“Serious is not a word to use in decorating,” is one of Los Angeles interior designer Kathryn M. Ireland’s favorite axioms. Maybe that’s why in her 30-year career she’s had a lot of clients with a sense of humor, including Steve Martin and Drew Barrymore.
She shares some of her Hollywood projects and her own homes in the new book “A Life In Design” (Simon & Schuster), out Oct. 24, which celebrates her fearless approach to mixing colors, global styles and fabrics.
“I think everyone in the book is still in their houses,” says Ireland, who moved from London to L.A. in the ’80s, and has lent her style to Spanish Colonial houses, ranches and farmhouses up and down the California coast, in the Hamptons, and in the British and French countrysides.
She got her start when she turned her filmmaker husband’s editing studio in Santa Monica into a shop selling decorative accessories, which became an instant hit. Ireland was also a design writer, and when Steve Martin saw her article in House & Garden about actors Amanda Pays and Corbin Bernsen’s renovated home, he wanted something similar. That’s when she got her first professional job as an interior designer for his cottage.
Taking into account Martin’s colorful modern art collection, she chose fabrics with more subtle seafoam green and cream hues and interesting textures as a contrast; designed simple yet luxurious curtains to hang in the windows and French doors, and created relaxed seating areas conducive to conversation or an impromptu banjo session.
“Every job I’ve done has been a huge learning curve. Leading with art and antiques, I learned that from Steve,” she says.
Ireland had between Labor Day and Thanksgiving to transform cosmetics giant Victoria Jackson’s ranch house in Ojai, California. She stripped floors; remodeled bathrooms, and added Moroccan and Mexican tiles, Spanish light fixtures and European furnishings, with lots of unexpected touches, like curtains made from vintage Mexican serapes and red floral-shaped light fixtures from Blanchard Collective in the master bedroom.
“I like the unexpected, but not kitsch — I don’t mind the odd garden gnome, I suppose, but if you do small bits of unexpectedness, it’s amusing,” says Ireland.
For a British actor’s farmhouse in the Cotswolds, she did a full-scale renovation but stayed true to the spirit of the place that once belonged to Sir Mark Palmer, the hippie baronet and former page to his godmother Queen Elizabeth II, and his wife, astrologer Catherine Tennant.
She wallpapered the master bedroom in her Marrakech Natural in Teal, accompanied by a French armchair upholstered in Pampas Teal by Andrew Martin. The armoire was from Lorfords in Tetbury, and the kente cloth bedspread was made by an Ashanti tribe in Ghana. Ireland’s love of Ghanaian fabrics goes back to the ’80s when she first traveled to the country to make a documentary film. Those fabrics became the inspiration for her own fabric collections, featured in the book.

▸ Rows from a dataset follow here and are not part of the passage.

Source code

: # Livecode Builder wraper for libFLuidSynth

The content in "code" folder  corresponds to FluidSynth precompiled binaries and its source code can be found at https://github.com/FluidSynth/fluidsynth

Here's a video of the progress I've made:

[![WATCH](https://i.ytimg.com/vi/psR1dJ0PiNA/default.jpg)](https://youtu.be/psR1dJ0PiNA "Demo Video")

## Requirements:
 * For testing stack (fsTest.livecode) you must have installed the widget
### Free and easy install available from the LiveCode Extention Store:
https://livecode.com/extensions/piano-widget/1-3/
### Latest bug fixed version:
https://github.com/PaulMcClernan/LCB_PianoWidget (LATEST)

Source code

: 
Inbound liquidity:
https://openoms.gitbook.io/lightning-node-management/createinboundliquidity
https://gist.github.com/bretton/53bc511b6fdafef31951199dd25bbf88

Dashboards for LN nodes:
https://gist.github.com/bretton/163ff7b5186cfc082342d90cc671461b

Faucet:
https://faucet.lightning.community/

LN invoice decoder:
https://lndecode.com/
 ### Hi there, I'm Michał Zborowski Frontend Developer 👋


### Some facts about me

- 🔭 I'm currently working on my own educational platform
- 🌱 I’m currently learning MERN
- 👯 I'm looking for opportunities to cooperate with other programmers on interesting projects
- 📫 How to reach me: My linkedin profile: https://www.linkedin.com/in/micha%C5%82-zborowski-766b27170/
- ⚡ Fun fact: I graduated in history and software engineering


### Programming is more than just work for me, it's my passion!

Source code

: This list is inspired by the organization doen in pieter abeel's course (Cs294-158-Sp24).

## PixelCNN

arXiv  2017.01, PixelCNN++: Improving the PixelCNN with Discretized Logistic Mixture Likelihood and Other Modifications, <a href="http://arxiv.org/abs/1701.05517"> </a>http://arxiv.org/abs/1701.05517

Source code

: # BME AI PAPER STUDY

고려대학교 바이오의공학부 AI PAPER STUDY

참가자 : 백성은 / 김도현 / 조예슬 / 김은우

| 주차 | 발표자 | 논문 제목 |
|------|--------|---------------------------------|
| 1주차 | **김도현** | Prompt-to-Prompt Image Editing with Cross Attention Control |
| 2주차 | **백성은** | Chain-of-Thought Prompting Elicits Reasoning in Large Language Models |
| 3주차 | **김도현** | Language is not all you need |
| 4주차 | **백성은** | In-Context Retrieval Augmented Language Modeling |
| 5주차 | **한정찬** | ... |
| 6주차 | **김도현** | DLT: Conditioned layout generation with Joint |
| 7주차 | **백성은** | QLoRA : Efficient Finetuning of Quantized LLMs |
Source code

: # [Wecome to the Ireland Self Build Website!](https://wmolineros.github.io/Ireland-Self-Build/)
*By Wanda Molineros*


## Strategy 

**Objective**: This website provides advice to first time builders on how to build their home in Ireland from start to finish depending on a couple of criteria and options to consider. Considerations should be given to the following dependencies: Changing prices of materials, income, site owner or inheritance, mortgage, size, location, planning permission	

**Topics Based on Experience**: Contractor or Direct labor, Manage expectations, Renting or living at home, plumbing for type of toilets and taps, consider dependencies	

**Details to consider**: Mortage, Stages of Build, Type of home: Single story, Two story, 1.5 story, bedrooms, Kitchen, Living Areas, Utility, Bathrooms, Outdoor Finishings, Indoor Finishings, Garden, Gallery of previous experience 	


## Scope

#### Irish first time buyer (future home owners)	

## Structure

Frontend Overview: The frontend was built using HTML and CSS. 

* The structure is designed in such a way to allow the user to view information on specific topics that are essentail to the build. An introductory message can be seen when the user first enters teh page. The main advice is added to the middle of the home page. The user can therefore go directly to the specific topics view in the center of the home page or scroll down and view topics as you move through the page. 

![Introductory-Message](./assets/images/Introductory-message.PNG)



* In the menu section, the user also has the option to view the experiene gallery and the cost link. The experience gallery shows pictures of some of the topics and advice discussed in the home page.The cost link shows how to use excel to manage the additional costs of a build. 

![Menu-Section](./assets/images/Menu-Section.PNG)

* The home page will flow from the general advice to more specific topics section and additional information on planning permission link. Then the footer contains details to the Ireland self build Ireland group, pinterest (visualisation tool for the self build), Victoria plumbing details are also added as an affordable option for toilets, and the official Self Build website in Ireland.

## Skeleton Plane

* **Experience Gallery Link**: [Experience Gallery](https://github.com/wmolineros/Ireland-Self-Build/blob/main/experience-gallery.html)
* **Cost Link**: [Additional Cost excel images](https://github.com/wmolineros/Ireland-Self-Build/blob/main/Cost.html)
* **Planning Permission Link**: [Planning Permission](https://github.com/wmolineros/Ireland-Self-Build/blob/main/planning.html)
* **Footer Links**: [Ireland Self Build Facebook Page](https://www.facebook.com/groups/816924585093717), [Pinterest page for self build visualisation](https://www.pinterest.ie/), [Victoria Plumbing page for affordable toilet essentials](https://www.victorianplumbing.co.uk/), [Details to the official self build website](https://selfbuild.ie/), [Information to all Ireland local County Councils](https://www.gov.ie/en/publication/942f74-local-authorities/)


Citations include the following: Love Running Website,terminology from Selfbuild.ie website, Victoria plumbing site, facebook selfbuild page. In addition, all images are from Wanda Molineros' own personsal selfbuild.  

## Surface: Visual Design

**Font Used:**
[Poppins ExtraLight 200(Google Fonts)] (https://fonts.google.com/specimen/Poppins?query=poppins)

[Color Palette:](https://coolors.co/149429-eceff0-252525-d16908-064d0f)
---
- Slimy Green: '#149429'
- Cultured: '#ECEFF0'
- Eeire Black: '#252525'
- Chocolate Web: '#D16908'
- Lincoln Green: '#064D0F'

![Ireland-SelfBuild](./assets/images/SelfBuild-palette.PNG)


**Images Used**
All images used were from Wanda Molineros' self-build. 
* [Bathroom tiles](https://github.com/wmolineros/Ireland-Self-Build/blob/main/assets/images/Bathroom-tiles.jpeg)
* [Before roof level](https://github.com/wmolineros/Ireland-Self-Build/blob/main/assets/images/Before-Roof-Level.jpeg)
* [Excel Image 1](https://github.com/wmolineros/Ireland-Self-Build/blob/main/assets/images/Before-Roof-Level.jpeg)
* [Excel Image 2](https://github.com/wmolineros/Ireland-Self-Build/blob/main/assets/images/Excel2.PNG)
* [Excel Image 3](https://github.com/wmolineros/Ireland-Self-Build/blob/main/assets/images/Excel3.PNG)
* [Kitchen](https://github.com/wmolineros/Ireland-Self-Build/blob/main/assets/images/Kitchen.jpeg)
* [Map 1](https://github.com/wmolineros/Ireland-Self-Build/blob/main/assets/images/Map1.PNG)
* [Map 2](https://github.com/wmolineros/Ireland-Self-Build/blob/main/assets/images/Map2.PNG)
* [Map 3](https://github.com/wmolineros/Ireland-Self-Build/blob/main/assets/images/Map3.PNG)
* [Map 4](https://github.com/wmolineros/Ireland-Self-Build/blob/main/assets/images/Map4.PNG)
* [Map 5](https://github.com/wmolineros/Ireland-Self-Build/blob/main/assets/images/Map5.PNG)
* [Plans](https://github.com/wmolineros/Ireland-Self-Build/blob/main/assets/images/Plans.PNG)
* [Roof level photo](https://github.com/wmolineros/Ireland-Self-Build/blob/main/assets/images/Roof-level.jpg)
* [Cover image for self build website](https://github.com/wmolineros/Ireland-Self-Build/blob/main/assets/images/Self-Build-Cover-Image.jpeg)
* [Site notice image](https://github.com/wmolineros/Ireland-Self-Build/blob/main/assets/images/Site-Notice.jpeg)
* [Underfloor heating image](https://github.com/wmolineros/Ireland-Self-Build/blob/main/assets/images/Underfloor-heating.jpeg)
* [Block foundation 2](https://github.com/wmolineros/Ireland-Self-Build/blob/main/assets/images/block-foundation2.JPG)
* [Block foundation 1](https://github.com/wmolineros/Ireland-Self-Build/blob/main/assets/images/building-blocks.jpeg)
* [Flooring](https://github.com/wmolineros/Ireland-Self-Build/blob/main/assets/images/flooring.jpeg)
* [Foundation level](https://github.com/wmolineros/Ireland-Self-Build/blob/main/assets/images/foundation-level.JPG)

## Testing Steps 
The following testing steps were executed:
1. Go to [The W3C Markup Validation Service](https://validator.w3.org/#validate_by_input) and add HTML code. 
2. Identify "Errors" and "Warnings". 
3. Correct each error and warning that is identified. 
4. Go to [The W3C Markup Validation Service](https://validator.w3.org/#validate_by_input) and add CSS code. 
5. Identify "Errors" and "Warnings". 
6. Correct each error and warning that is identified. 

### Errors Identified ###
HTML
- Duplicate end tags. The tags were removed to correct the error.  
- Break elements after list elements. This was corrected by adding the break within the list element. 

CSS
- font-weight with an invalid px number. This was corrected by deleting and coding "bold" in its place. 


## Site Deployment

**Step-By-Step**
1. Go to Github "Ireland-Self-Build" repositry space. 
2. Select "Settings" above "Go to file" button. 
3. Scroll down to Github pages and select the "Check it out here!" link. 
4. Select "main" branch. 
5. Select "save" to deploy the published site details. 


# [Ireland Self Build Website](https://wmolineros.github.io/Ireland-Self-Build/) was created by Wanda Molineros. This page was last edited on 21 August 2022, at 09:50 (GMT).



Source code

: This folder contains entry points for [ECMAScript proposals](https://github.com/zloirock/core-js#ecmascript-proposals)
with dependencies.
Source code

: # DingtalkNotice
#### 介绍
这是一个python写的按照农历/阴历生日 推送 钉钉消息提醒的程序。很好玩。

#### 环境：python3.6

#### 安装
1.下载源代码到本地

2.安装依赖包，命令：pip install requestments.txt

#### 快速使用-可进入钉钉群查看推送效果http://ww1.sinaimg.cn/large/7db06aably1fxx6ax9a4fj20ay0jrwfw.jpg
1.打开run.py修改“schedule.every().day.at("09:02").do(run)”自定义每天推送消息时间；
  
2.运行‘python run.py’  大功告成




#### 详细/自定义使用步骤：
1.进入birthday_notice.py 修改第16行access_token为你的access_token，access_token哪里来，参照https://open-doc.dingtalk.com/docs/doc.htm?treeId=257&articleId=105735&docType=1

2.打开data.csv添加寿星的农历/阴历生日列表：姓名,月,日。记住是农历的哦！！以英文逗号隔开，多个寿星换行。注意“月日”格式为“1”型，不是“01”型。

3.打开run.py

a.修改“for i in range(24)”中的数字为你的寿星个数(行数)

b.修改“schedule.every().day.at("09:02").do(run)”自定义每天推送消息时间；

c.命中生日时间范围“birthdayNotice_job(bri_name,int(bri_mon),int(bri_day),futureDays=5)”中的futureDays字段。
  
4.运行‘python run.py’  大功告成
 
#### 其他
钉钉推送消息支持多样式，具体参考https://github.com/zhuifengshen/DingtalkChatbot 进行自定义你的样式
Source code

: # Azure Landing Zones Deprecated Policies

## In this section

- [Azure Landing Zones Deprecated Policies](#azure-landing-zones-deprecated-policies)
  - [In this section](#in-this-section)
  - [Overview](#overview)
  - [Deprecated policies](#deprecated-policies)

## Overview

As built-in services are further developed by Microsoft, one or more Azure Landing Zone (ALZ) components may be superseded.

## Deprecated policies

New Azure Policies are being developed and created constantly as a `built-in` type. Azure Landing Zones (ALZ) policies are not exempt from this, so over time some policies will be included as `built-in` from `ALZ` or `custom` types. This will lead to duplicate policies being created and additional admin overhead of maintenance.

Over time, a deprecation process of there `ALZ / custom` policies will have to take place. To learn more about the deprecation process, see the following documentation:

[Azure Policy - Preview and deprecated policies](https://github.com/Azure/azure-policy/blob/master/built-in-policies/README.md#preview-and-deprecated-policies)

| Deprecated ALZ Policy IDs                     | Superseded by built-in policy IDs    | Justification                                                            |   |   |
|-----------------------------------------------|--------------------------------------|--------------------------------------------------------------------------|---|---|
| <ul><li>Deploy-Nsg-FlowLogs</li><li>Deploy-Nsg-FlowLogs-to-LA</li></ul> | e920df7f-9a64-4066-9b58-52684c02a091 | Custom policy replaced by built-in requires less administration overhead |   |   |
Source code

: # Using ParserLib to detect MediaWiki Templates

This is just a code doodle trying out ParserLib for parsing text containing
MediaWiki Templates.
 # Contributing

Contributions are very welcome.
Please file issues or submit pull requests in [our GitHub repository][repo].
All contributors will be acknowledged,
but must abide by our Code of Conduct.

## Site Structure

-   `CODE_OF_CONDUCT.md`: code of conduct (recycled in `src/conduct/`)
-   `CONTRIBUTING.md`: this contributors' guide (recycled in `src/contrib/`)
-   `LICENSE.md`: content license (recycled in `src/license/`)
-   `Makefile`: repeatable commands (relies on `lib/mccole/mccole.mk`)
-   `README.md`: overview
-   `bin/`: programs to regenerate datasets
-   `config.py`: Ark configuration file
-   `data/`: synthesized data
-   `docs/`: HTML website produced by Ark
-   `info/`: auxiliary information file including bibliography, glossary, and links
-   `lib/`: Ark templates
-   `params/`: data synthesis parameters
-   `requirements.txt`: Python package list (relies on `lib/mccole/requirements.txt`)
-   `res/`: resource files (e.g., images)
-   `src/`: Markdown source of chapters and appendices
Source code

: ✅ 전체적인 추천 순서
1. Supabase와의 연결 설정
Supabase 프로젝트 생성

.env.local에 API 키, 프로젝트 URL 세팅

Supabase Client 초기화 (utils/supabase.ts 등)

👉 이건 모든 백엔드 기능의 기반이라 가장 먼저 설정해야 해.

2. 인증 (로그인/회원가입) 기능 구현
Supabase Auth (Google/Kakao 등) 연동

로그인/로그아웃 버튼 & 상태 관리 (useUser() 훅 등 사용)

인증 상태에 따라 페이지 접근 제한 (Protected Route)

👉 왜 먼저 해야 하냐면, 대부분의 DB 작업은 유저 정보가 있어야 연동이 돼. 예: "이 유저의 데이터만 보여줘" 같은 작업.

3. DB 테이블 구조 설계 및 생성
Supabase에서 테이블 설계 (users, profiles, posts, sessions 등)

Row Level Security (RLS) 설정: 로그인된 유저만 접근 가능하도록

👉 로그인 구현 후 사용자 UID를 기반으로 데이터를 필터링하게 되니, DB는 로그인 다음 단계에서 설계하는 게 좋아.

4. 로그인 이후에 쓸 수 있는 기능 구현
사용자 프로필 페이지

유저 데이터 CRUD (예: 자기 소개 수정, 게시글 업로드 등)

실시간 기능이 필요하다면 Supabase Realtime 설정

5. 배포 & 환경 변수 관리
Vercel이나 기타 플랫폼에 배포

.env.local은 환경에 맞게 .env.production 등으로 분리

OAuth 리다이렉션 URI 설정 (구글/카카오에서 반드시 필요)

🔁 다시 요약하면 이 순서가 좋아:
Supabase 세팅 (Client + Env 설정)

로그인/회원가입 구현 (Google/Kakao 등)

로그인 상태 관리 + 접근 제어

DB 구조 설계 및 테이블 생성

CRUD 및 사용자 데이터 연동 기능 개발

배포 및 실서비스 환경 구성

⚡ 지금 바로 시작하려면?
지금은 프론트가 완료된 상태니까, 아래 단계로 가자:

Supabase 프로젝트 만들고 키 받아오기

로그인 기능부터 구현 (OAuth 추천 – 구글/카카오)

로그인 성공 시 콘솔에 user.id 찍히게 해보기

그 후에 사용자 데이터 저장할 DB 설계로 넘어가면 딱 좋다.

“I always look at my rooms and say it’s kind of like the United Nations. Everyone gets on in my rooms. You’ve got Bali, Ghana, France, all living in the same room. I believe that you don’t want one thing to shout out to you in the room. You can have quite a lot of things shouting at you, but they’ve got to shout together. It’s harmony, I suppose,” she says. “That was the beginning of my textile collecting, apart from the fact that I did win the sewing prize at age 7 for my patchwork quilt.”
She also sewed her own clothes, and still does. “I’m doing kind of like Vivienne Westwood meets Saint Laurent for my son’s wedding,” Ireland says. “I came out of fashion. I worked at Feathers, and actually assisted designing a line of clothes for Arabella Pollen,” she remembers. “I took the collection to New York and I put on fashion shows, including one at Studio 54 at the end of its heyday, and one at Xenon. Fashion for the most part is color, and home is an extension of fashion. As a young girl, all you think about is fabulous clothes, because houses seem so unobtainable.”
But now? “Decorating is therapy. I just love doing it for myself and for other people. I suppose it’s my form of relaxation.”